Ники не понимал символизма: «пустой карман» и что такое «пьян».
— Но у меня
тоже пустой карман, — недоуменно говорил Ники, выворачивая свой
карманчик.
— Да, — учительствовал
я. — Карман пустой, но, если ты попросишь своего папу, он тебе может
двадцать копеек дать.
— А что такое
двадцать копеек? — продолжал вопрошать Ники.
— Фунт карамели
можно купить, — выходил я из себя.
— А что такое
пьян?
Я прошелся
по лужайке покачиваясь.
— Вот что такое
пьян, — объяснял я.
Ники тоже прошелся
покачиваясь.
— И я пьян?
— спросил он.
— Конечно,
пьян, но ведь все это понарошке.
— Как это понарошке?
— Так, понарошке.
А чтоб было всамделишнее, нужно водку пить.
— Какую водку?
— Так, горькая
вода есть такая.
— А зачем же
пить горькую воду?
— Чтобы запаливать.
— А ты пил?
— Нет.
— Почему?
— Потому что
мама выдерет.
— А-а... —
с почтением протянул Ники, потому что он знал, что такое «выдерет».
Дружеская беседа
затянулась. Перешли на самую соблазнительную вещь: табак.
— А ты пробововал
курить? — спросил Ники.
Я почувствовал
ошибку в слове «пробовать», но смолчал и ответил:
— Пробововал.
— Ну и что
же?
— Да ничего.
— Мне страшно
покурить хочется, — сказал Ники.
— А вот сопри
у отца папирос и покурим.
Весь дворец
знал, что турецкий султан прислал Александру несколько картонов
папирос, но все они были заперты под замок. Пришлось посушить на
солнце лопух и тонко нарезать его ниточками. Потом догадались набрать
окурков в пепельнице, крошили их в газетную бумагу, сворачивали,
но выходило плохо: один конец толстый, другой — тонкий. Но это уже
было опасно. Нюхали друг друга изо рта, не пахнет ли табаком? И
потом, по коломенскому рецепту, жевали сухой чай. Это отбивало запах.
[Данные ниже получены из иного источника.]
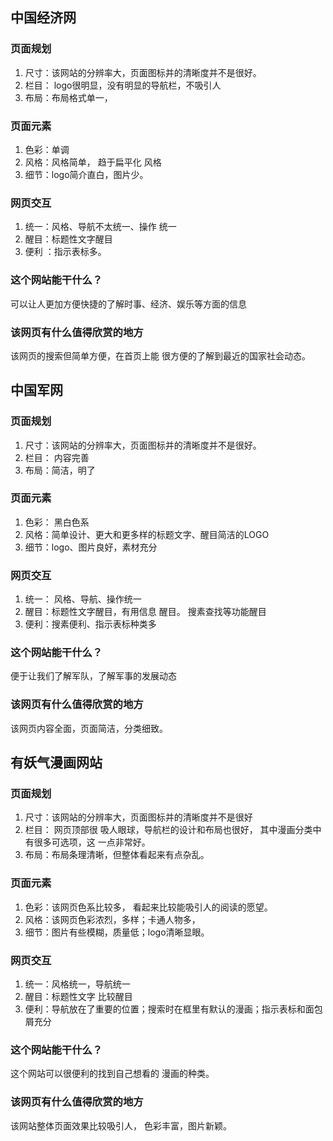 ## 中国经济网

### 页面规划
1. 尺寸：该网站的分辨率大，页面图标并的清晰度并不是很好。
1. 栏目： logo很明显，没有明显的导航栏，不吸引人
1. 布局：布局格式单一，
### 页面元素
1. 色彩：单调
1. 风格：风格简单， 趋于扁平化 风格
1. 细节：logo简介直白，图片少。
### 网页交互
1. 统一：风格、导航不太统一、操作 统一
1. 醒目：标题性文字醒目
1. 便利 ：指示表标多。
### 这个网站能干什么？
可以让人更加方便快捷的了解时事、经济、娱乐等方面的信息
### 该网页有什么值得欣赏的地方
该网页的搜索但简单方便，在首页上能 很方便的了解到最近的国家社会动态。


## 中国军网

### 页面规划
1. 尺寸：该网站的分辨率大，页面图标并的清晰度并不是很好。
1. 栏目： 内容完善
1. 布局：简洁，明了
### 页面元素
1. 色彩： 黑白色系
1. 风格：简单设计、更大和更多样的标题文字、醒目简洁的LOGO
1. 细节：logo、图片良好，素材充分
### 网页交互
1. 统一： 风格、导航、操作统一
1. 醒目：标题性文字醒目，有用信息 醒目。 搜素查找等功能醒目
1. 便利：搜素便利、指示表标种类多
### 这个网站能干什么？
便于让我们了解军队，了解军事的发展动态
### 该网页有什么值得欣赏的地方
该网页内容全面，页面简洁，分类细致。

## 有妖气漫画网站

### 页面规划
1. 尺寸：该网站的分辨率大，页面图标并的清晰度并不是很好
 1. 栏目： 网页顶部很 吸人眼球，导航栏的设计和布局也很好， 其中漫画分类中有很多可选项，这 一点非常好。
 1. 布局：布局条理清晰，但整体看起来有点杂乱。
### 页面元素
 1. 色彩：该网页色系比较多， 看起来比较能吸引人的阅读的愿望。
 1. 风格：该网页色彩浓烈，多样；卡通人物多，
 1. 细节：图片有些模糊，质量低；logo清晰显眼。
### 网页交互
 1. 统一：风格统一，导航统一
 1. 醒目：标题性文字 比较醒目
 1. 便利：导航放在了重要的位置；搜索时在框里有默认的漫画；指示表标和面包屑充分
### 这个网站能干什么？
这个网站可以很便利的找到自己想看的 漫画的种类。
### 该网页有什么值得欣赏的地方
该网站整体页面效果比较吸引人， 色彩丰富，图片新颖。
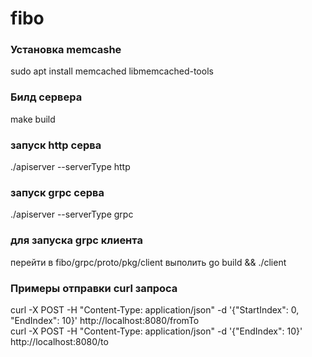 # fibo
### Установка memcashe 
sudo apt install memcached libmemcached-tools
###  Билд сервера 
make build
###  запуск http серва
./apiserver --serverType http
###  запуск grpc серва
./apiserver --serverType grpc
### для запуска grpc клиента 
 перейти в fibo/grpc/proto/pkg/client выполить go build && ./client
 ### Примеры отправки curl запроса 
 curl -X POST -H "Content-Type: application/json"     -d '{"StartIndex": 0, "EndIndex": 10}'     http://localhost:8080/fromTo   
 curl -X POST -H "Content-Type: application/json"     -d '{"EndIndex": 10}'     http://localhost:8080/to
Но, если Император Николай Второй был исправным курильщиком, то
в этом были и мои семена.
Шалун он был
большой и обаятельный, но на расправу — жидок. Я был влюблен в него,
что называется, по-институтски: не было ничего, в чем бы я мог отказать
ему. И когда Александр ловил нас в преступлениях, я всегда умолял
его:
— Ники — не
виноват.
— Ты не виноват?
— спросил однажды Александр.
— Я не виноват,
— ответил Ники, прямо глядя в глаза.
— Ах, ты не
виноват? — рассердился Александр. — Так вот это тебе лично, а это
— за Володю.
— Почему за
Володю? — со слезами спрашивал Ники, почесывая ниже спины.
— Потому что
Володя за других не прячется. Володя — мальчик, а ты — девчонка.
— Я не девчонка,
— заревел Ники. — Я мальчик.
— Ну, ну, не
реви, — ответил отец и, в утешение, дал нам по новенькому четвертаку.
Вспоминаю,
как, иногда, выезжая, например, в театр, родители заходили к нам
прощаться. В те времена была мода на длинные шлейфы и Мария Феодоровна
обязана была покатать нас всех на шлейфе и всегда начинала с меня.
Я теперь понимаю, какая это была огромная деликатность — и как все
вообще было невероятно деликатно в этой очаровательной и простой
семье.
И потому я
горько плакал, когда прочитал, что Николай Второй записал в своем
предсмертном дневнике:
— «Кругом —
трусость и измена».
Но... этого
нужно было ожидать.
Мы малодушны,
мы коварны,
Бесстыдны, злы, неблагодарны;
Мы сердцем хладные скопцы,
Клеветники, рабы, глупцы...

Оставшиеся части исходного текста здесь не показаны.